What you have to do » Scan the entries below. Report each line where the string "Bigg" occurs.

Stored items
☆ ☆ ☆ ☆ ☆ ☆ ☆

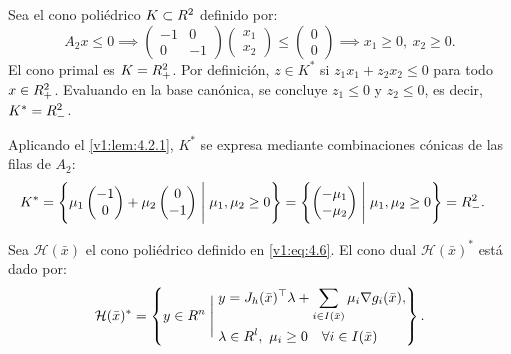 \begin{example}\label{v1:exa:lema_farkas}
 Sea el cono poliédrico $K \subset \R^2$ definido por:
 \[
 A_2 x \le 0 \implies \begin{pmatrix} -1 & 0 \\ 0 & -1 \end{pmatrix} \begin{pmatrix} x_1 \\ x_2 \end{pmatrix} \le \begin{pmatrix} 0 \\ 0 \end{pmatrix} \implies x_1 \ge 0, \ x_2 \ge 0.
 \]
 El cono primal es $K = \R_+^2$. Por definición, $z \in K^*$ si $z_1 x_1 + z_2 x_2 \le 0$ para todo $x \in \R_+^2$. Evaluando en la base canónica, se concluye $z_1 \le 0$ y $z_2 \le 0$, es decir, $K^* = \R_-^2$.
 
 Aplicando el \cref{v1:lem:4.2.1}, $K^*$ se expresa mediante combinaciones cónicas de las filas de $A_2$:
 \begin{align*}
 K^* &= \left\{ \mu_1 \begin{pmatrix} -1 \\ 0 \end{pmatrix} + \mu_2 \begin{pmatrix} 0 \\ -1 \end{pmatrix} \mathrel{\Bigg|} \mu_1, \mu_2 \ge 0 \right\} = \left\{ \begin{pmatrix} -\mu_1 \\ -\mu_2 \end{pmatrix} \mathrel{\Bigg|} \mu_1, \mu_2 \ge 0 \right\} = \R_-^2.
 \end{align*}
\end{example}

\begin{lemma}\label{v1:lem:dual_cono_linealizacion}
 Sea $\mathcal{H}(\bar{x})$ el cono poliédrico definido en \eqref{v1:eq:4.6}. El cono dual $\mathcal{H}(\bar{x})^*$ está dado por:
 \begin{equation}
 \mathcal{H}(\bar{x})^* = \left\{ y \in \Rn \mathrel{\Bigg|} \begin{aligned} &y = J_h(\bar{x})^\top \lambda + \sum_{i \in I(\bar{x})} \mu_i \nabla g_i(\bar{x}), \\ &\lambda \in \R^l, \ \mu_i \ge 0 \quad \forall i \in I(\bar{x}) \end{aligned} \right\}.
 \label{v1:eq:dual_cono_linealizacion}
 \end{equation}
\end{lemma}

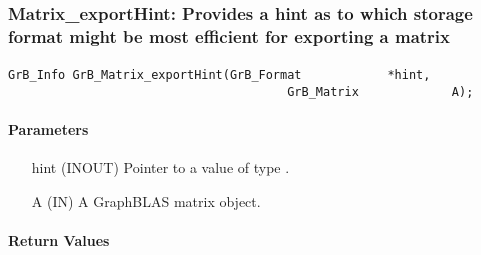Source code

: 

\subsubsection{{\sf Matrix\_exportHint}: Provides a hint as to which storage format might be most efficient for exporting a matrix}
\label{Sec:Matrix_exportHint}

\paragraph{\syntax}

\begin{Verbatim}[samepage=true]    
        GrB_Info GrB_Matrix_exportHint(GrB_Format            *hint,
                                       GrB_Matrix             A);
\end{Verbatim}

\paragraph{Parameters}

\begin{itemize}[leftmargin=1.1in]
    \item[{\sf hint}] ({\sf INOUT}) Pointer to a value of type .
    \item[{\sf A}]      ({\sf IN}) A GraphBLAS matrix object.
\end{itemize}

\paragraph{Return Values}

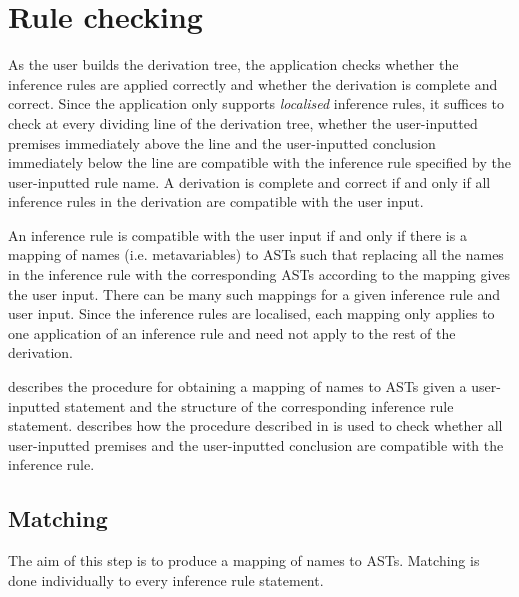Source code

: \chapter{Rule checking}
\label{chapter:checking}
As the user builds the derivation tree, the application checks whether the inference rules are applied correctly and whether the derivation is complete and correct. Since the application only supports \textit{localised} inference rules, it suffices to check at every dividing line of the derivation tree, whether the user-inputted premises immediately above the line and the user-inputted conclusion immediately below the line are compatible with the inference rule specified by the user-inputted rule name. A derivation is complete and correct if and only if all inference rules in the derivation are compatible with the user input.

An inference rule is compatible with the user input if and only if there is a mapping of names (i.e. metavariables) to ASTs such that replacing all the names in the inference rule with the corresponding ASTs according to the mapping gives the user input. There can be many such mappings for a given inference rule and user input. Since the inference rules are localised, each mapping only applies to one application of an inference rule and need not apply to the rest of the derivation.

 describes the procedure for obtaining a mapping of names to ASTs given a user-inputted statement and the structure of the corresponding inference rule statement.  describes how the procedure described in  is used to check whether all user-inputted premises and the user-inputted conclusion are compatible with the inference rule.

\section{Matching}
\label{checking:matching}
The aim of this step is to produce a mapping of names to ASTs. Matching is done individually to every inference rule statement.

☆ ☆ ☆ ☆ ☆ ☆ ☆

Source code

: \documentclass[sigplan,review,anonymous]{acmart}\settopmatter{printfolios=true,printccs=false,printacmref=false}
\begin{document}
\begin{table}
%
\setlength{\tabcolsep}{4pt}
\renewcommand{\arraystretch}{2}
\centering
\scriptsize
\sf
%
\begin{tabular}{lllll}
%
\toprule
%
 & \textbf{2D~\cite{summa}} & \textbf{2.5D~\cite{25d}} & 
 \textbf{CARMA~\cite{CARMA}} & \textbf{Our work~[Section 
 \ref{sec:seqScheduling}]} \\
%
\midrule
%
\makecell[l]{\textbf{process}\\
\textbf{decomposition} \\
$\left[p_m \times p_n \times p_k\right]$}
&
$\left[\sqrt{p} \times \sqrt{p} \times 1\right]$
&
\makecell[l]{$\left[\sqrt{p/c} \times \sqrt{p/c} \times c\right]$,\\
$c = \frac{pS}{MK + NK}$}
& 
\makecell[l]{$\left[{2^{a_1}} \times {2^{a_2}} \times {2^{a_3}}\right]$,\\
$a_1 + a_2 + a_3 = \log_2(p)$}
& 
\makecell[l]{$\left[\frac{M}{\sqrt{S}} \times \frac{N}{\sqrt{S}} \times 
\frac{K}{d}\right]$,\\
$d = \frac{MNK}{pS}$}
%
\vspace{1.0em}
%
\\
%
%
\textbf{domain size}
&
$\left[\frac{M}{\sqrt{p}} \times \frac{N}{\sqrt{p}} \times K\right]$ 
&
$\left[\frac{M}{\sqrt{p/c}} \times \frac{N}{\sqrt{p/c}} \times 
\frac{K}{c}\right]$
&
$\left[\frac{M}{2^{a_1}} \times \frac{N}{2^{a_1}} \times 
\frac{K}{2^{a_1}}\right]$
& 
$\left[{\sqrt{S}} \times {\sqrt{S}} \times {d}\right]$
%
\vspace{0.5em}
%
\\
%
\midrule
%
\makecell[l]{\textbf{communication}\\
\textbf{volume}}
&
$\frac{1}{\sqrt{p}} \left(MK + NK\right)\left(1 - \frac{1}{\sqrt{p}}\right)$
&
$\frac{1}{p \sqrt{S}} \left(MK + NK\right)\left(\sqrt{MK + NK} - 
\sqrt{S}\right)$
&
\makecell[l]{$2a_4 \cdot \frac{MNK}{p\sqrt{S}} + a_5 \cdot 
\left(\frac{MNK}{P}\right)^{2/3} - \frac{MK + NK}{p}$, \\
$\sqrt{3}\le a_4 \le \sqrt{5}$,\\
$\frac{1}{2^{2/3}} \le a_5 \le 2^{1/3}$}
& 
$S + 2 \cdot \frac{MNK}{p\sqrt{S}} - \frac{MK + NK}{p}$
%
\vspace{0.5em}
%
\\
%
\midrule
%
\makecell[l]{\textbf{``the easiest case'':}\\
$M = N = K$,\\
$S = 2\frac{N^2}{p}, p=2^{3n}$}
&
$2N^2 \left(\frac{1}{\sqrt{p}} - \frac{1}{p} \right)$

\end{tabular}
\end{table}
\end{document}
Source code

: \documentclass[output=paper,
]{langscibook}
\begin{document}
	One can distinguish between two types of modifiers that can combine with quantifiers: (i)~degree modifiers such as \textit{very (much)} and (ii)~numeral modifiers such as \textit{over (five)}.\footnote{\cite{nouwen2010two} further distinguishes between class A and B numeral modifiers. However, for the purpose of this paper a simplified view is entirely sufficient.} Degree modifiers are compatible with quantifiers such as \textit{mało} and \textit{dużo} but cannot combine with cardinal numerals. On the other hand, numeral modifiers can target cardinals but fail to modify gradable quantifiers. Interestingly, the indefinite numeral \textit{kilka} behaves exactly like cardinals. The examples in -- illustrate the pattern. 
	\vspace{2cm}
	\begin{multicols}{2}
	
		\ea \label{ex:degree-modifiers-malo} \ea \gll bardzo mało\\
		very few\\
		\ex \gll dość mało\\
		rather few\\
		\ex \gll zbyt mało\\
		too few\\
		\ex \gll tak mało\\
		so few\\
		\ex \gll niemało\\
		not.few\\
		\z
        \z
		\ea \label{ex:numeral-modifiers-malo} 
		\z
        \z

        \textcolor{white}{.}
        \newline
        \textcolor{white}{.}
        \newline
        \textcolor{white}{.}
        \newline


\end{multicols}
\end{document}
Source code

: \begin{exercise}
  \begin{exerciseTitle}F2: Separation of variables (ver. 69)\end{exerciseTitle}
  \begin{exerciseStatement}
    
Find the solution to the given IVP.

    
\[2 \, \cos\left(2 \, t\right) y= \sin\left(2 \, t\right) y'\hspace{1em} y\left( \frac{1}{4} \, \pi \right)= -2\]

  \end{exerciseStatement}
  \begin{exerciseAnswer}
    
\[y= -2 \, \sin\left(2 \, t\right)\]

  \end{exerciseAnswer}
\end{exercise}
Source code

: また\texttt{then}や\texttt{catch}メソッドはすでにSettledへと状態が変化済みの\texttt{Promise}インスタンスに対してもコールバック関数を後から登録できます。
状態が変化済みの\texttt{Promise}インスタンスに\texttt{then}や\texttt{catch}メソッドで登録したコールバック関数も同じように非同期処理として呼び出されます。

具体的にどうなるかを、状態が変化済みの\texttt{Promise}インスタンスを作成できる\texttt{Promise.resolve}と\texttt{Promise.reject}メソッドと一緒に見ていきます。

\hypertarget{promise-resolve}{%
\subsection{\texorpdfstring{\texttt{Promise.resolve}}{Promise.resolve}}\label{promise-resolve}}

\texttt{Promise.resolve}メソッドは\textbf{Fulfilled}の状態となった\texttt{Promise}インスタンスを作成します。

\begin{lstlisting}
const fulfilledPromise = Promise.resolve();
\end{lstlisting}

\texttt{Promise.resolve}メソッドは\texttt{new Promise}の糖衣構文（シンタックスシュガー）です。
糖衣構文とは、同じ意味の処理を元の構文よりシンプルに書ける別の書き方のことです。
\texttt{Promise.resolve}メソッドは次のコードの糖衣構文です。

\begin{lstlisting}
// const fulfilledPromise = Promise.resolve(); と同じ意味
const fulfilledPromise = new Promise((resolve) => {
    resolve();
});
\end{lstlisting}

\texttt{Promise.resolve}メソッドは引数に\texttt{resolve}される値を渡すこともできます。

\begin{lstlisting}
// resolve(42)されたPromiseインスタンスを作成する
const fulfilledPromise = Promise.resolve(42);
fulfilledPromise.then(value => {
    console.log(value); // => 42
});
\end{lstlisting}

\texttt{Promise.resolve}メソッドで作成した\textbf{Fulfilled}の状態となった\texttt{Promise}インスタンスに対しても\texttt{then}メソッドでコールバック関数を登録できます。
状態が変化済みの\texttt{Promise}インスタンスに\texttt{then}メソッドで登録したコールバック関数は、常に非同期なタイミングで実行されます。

☆ ☆ ☆ ☆ ☆ ☆ ☆

Final answer »
 K^* &= \left\{ \mu_1 \begin{pmatrix} -1 \\ 0 \end{pmatrix} + \mu_2 \begin{pmatrix} 0 \\ -1 \end{pmatrix} \mathrel{\Bigg|} \mu_1, \mu_2 \ge 0 \right\} = \left\{ \begin{pmatrix} -\mu_1 \\ -\mu_2 \end{pmatrix} \mathrel{\Bigg|} \mu_1, \mu_2 \ge 0 \right\} = \R_-^2.
 \mathcal{H}(\bar{x})^* = \left\{ y \in \Rn \mathrel{\Bigg|} \begin{aligned} &y = J_h(\bar{x})^\top \lambda + \sum_{i \in I(\bar{x})} \mu_i \nabla g_i(\bar{x}), \\ &\lambda \in \R^l, \ \mu_i \ge 0 \quad \forall i \in I(\bar{x}) \end{aligned} \right\}.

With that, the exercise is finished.